▸ TASK DATA
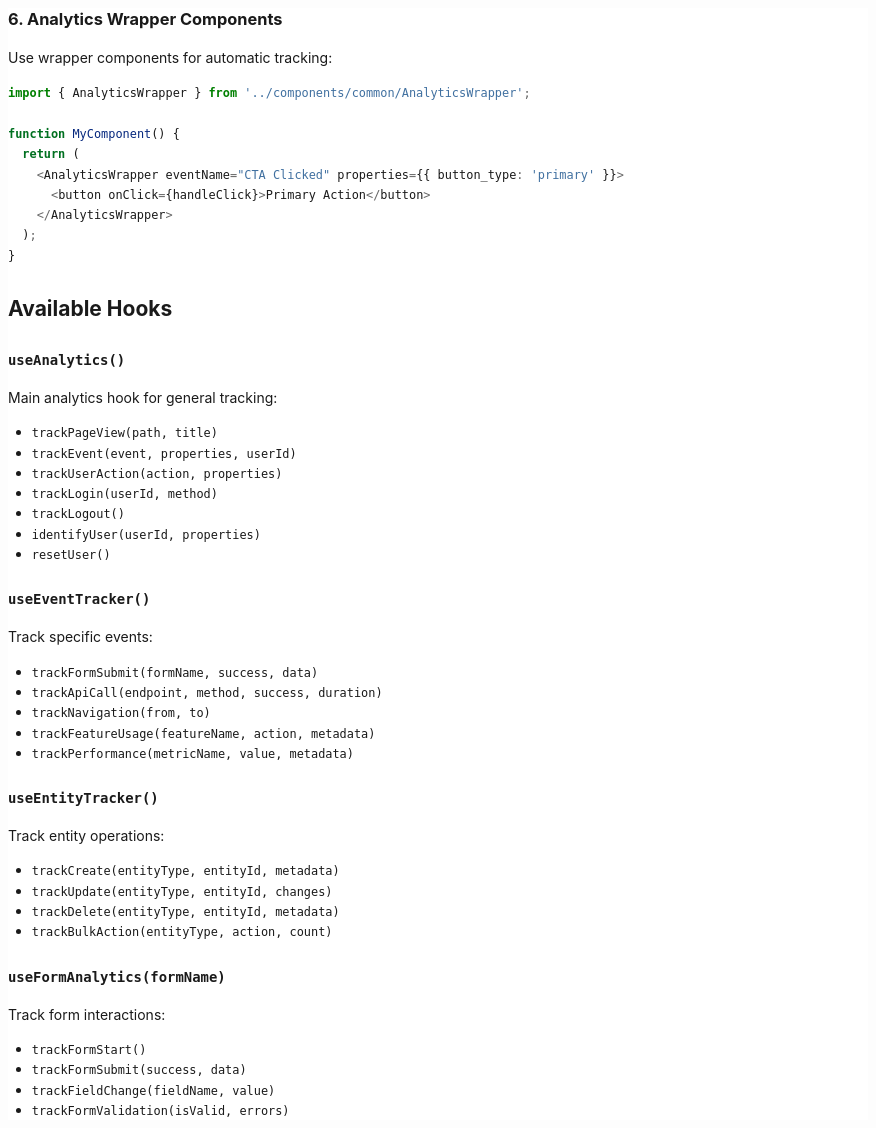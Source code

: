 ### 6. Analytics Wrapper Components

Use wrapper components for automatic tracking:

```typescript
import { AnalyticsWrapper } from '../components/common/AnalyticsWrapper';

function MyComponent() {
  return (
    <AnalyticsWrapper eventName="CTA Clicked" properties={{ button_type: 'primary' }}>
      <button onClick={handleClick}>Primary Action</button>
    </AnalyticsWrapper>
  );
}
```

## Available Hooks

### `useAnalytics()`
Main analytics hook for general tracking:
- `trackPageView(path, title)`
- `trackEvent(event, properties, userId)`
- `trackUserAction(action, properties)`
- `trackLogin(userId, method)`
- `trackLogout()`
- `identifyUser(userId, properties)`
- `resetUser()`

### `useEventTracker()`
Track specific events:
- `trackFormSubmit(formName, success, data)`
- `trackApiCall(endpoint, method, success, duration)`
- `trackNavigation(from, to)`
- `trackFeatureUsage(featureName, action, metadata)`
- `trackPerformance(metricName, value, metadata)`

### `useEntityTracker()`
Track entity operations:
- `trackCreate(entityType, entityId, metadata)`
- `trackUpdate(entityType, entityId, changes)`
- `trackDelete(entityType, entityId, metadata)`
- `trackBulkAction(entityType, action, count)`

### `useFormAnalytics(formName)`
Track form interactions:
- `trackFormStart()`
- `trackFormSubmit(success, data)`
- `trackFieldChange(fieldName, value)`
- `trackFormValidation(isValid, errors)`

---

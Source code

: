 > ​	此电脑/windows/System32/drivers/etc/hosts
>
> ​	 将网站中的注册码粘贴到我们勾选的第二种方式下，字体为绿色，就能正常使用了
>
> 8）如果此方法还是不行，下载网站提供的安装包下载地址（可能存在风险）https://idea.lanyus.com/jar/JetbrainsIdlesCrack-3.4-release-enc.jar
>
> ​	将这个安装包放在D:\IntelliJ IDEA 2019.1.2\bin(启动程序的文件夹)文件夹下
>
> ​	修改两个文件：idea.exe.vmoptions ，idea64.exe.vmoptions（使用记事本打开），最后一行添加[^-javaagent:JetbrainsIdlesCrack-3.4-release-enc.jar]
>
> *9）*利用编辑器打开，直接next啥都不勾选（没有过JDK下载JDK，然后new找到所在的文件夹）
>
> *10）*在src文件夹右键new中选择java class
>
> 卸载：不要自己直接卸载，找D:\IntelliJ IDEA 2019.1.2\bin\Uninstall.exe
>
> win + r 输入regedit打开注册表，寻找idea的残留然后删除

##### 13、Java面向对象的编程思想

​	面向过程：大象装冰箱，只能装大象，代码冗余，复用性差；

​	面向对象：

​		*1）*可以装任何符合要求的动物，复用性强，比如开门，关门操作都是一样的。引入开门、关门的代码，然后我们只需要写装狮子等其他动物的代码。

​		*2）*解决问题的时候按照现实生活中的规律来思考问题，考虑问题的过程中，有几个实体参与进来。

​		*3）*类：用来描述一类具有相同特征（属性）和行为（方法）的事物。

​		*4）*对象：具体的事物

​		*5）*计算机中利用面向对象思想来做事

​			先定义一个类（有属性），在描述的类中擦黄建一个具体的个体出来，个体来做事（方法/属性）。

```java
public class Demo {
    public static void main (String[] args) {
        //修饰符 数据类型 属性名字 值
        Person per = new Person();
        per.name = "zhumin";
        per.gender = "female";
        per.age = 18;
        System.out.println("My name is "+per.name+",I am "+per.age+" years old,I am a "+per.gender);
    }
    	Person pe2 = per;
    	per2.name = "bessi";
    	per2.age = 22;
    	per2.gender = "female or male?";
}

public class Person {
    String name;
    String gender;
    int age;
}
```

▸ EXERCISE PROMPT
Copy from the entries above each line in which the string "IntelliJ" can be found.

▸ EXERCISE SOLUTION
> ​	将这个安装包放在D:\IntelliJ IDEA 2019.1.2\bin(启动程序的文件夹)文件夹下
> 卸载：不要自己直接卸载，找D:\IntelliJ IDEA 2019.1.2\bin\Uninstall.exe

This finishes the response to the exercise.